Volume 489, 15 October 2025, 144974.

Hydrocolloids and Food Emulsifiers I part

by luciano

Introduction
Hydrocolloids and emulsifiers are both food additives, but they have different functions. Hydrocolloids are substances that thicken, gel, or stabilize foods, while emulsifiers help mix immiscible substances like oil and water.

Hydrocolloids
Are substances that, in aqueous solution, form a colloidal system, increasing viscosity or forming gels.Their main function is to modify the consistency of foods, making them thicker, creamier, or gelatinous. They can also stabilize emulsions or suspensions, preventing phase separation.
Some examples of hydrocolloids: agar-agar, modified starches, beta-glucans, carrageenans, pectin, carob seeds, bamboo fibers, potato fibers, pea fibers, gelatins, gum arabic, xanthan gum, guar gum, and inulin. In which products are they most likely to be found: baked goods and pastries, biscuits, ice cream, yogurt, sports drinks (especially maltodextrin

Emulsifiers:
They are molecules that have a hydrophobic (fat-loving) portion and a hydrophilic (water-loving) portion. This structure allows them to stabilize emulsions, which are mixtures of immiscible liquids such as oil and water. Emulsifiers sit between the two phases, reducing surface tension and preventing separation.
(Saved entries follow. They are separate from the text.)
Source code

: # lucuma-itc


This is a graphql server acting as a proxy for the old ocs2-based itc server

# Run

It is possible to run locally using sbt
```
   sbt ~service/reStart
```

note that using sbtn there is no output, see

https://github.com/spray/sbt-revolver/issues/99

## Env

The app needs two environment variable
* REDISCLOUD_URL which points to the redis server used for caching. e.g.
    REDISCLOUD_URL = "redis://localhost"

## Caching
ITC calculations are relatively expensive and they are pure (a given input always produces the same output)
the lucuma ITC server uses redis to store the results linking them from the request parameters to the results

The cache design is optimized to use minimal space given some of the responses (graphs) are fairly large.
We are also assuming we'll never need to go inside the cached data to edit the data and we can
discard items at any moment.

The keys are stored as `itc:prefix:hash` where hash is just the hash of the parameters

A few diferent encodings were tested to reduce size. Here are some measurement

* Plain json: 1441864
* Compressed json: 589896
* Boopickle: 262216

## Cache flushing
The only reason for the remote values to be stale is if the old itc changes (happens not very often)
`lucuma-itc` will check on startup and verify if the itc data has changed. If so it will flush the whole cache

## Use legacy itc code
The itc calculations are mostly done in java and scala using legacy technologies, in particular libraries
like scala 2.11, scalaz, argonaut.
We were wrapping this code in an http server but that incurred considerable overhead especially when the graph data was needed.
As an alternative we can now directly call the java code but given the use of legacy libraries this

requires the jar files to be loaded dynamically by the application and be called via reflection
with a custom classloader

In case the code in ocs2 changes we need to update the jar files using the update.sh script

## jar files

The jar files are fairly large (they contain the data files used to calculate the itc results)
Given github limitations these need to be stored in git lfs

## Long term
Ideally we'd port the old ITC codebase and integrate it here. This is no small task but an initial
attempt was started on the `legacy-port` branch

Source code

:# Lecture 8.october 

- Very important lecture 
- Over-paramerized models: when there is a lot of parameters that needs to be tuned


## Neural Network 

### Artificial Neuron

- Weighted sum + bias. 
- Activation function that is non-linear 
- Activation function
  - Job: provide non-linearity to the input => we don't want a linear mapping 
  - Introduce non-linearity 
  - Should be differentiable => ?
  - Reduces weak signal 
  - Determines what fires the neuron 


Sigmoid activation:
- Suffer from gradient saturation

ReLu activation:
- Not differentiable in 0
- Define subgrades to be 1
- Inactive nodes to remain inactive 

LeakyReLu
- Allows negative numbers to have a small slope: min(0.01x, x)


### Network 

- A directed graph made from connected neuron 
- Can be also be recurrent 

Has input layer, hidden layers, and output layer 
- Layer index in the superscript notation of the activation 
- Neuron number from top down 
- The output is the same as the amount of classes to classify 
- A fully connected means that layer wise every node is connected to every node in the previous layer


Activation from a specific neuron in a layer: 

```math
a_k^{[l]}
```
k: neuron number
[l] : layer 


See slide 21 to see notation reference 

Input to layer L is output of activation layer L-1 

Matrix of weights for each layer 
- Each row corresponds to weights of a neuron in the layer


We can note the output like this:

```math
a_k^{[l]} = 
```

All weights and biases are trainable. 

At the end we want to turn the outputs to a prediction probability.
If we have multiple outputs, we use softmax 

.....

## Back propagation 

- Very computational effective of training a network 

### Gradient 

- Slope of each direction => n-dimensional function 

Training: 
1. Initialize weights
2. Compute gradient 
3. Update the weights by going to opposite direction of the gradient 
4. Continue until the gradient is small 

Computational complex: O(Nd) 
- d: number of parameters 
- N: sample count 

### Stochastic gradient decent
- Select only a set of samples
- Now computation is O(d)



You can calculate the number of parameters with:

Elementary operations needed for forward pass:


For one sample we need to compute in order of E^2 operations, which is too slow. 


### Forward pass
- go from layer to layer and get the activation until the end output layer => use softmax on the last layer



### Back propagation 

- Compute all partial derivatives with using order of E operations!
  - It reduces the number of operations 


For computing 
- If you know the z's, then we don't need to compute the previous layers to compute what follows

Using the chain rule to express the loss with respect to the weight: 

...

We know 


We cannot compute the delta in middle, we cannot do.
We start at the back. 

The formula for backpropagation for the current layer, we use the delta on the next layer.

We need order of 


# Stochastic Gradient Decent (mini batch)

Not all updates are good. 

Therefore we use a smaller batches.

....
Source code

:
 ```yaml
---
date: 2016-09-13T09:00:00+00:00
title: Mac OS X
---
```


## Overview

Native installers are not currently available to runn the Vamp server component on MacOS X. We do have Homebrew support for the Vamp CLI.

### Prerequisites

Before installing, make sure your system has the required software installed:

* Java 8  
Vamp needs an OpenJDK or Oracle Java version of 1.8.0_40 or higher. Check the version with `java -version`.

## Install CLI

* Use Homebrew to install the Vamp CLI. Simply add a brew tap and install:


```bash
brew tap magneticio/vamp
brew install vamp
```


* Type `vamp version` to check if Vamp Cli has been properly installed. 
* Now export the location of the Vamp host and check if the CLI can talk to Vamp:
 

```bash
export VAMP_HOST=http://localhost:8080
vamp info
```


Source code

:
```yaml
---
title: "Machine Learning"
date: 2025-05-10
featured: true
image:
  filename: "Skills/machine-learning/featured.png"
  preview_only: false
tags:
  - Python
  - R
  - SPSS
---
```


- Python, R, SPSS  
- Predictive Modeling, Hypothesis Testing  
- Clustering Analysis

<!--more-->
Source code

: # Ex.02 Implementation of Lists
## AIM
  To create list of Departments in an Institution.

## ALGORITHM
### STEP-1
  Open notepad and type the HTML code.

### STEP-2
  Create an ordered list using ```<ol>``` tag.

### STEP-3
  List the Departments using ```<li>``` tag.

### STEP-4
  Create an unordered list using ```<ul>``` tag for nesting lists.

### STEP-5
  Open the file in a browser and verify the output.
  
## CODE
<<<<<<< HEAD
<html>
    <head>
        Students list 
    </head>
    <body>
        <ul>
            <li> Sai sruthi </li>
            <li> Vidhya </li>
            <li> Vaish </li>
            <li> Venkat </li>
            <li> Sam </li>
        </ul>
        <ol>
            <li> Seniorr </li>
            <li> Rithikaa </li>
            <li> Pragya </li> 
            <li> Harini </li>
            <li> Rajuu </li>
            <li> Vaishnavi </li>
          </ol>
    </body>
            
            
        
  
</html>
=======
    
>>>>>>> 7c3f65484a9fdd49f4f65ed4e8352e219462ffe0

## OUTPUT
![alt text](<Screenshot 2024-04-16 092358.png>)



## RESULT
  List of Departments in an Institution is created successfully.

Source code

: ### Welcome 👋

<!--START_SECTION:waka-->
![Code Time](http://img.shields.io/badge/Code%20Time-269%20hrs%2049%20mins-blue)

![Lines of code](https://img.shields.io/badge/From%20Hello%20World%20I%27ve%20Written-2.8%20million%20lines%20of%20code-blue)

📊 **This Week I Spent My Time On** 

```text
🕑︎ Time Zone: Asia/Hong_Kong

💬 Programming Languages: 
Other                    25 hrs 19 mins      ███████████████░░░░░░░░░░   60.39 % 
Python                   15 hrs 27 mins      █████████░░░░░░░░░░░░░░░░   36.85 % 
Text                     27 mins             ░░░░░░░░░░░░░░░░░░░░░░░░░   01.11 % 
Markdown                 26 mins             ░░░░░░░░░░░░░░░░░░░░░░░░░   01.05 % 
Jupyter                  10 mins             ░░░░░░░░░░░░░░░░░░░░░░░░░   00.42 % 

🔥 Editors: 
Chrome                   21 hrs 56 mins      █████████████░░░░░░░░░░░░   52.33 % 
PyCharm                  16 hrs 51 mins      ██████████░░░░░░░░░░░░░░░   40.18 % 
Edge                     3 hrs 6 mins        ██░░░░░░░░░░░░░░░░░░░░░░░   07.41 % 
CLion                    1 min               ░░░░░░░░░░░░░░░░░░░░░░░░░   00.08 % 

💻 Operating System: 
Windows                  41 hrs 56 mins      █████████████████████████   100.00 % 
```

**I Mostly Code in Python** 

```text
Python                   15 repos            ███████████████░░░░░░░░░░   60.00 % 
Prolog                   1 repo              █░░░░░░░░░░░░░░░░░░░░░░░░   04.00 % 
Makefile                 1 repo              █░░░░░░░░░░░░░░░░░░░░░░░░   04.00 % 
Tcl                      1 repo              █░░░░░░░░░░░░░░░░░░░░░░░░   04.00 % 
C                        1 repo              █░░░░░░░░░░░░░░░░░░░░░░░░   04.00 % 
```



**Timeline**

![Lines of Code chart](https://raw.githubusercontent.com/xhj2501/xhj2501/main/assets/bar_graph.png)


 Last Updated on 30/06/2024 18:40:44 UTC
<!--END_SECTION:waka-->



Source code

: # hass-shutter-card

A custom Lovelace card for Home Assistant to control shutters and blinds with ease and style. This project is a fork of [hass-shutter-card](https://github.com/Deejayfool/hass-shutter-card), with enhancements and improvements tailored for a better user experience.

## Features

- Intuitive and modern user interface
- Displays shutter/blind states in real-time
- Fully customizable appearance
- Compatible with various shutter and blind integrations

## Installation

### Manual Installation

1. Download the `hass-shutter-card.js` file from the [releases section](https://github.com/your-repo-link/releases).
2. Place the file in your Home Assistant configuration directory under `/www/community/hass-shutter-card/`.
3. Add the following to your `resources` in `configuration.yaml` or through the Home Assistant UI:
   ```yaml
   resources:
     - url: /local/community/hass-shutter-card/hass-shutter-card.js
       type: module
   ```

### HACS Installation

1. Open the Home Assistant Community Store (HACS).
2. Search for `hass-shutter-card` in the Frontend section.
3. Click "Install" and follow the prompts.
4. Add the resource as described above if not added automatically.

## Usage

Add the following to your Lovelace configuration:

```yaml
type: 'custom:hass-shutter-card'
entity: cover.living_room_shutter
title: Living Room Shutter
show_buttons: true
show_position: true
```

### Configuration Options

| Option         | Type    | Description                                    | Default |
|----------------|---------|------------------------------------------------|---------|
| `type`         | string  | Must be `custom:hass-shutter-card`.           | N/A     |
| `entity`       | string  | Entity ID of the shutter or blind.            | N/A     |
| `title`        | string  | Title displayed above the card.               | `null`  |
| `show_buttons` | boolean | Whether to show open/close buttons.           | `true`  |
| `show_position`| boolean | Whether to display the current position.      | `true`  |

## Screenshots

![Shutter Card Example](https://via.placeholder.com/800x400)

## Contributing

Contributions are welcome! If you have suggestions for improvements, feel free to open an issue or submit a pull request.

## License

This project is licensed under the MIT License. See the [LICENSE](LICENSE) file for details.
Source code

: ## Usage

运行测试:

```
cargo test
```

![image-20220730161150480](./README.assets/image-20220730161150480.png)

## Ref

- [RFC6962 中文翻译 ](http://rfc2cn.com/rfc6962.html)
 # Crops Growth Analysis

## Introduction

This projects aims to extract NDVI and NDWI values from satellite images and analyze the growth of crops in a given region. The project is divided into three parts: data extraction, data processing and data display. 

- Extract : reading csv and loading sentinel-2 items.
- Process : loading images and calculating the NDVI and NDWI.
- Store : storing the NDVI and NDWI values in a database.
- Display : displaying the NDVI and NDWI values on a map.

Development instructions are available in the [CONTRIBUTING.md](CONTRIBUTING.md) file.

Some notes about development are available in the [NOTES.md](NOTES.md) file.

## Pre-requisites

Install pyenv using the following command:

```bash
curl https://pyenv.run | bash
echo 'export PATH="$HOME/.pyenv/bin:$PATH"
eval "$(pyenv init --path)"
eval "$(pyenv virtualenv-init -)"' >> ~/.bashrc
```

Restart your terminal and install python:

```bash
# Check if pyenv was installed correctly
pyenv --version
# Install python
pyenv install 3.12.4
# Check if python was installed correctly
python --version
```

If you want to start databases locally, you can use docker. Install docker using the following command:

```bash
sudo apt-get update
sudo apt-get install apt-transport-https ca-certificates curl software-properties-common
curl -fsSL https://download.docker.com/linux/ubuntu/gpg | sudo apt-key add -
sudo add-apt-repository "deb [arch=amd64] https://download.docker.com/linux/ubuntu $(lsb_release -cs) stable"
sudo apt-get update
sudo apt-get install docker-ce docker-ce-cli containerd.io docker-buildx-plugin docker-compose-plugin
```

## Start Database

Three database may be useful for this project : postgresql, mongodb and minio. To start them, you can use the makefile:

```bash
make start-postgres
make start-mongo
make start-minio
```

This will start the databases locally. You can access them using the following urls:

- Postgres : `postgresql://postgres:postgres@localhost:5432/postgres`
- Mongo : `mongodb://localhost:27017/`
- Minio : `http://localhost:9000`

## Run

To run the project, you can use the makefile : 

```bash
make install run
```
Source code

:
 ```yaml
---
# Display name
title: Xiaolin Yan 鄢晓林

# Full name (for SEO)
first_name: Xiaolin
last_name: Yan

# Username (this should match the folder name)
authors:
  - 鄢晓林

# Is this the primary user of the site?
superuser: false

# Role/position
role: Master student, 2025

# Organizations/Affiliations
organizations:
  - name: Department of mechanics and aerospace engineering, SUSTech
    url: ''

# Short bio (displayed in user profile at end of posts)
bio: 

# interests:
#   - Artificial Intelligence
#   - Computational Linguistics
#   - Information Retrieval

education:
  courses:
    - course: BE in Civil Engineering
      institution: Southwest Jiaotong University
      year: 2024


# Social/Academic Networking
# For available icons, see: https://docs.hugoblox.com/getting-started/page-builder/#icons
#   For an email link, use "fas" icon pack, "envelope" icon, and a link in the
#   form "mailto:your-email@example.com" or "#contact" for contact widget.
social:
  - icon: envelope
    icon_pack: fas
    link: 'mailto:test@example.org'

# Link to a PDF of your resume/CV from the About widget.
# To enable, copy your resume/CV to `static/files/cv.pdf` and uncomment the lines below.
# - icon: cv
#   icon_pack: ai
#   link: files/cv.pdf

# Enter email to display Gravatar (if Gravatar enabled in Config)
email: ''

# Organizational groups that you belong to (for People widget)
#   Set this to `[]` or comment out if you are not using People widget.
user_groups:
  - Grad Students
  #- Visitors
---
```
Common examples include lecithin, mono- and diglycerides of fatty acids, and polysorbates.
In short, while hydrocolloids modify the overall texture of a food, emulsifiers work specifically to keep emulsions stable, preventing the separation of oil and water. Some hydrocolloids, such as lecithin, can also have emulsifying properties.

Hydrocolloids

A -Hydrocolloids enable products with long shelf lives, the inclusion of whole grain flours and fiber, the absence of trans fats, and, last but not least, the absence of gluten. Hydrocolloids are molecules capable of binding water in large quantities; among the most commonly used in baked goods are xanthan gum, pectin, modified cellulose, and fructo- and galacto-oligosaccharides. Some of these substances are considered dietary fibers, capable of stimulating a feeling of satiety and having positive effects on intestinal function. Hydrocolloids often achieve their technological-functional effect in the product even when added to dough in small quantities, for example, less than 1% of the total powdered ingredients. In bread dough and other baked goods, hydrocolloids help improve dough workability during production thanks to their rapid and uniform hydration. The volume, structure, and softness of the finished products are improved.
Fragility is reduced, for example, in the case of “foamy” baked goods with a high presence of air bubbles or suspended particles (chocolate, fruit, or nuts): these bubbles or particles are stabilized within the system thanks to hydrocolloids. During storage, the shelf life of the products is also increased by maintaining their softness for longer periods: the difference compared to products without hydrocolloids becomes more evident as time passes. Finally, it appears that the presence of hydrocolloids is also able to influence the size of ice crystals within bread dough or other semi-cooked products during freezing, resulting in a higher-quality thawed product (Reference H1).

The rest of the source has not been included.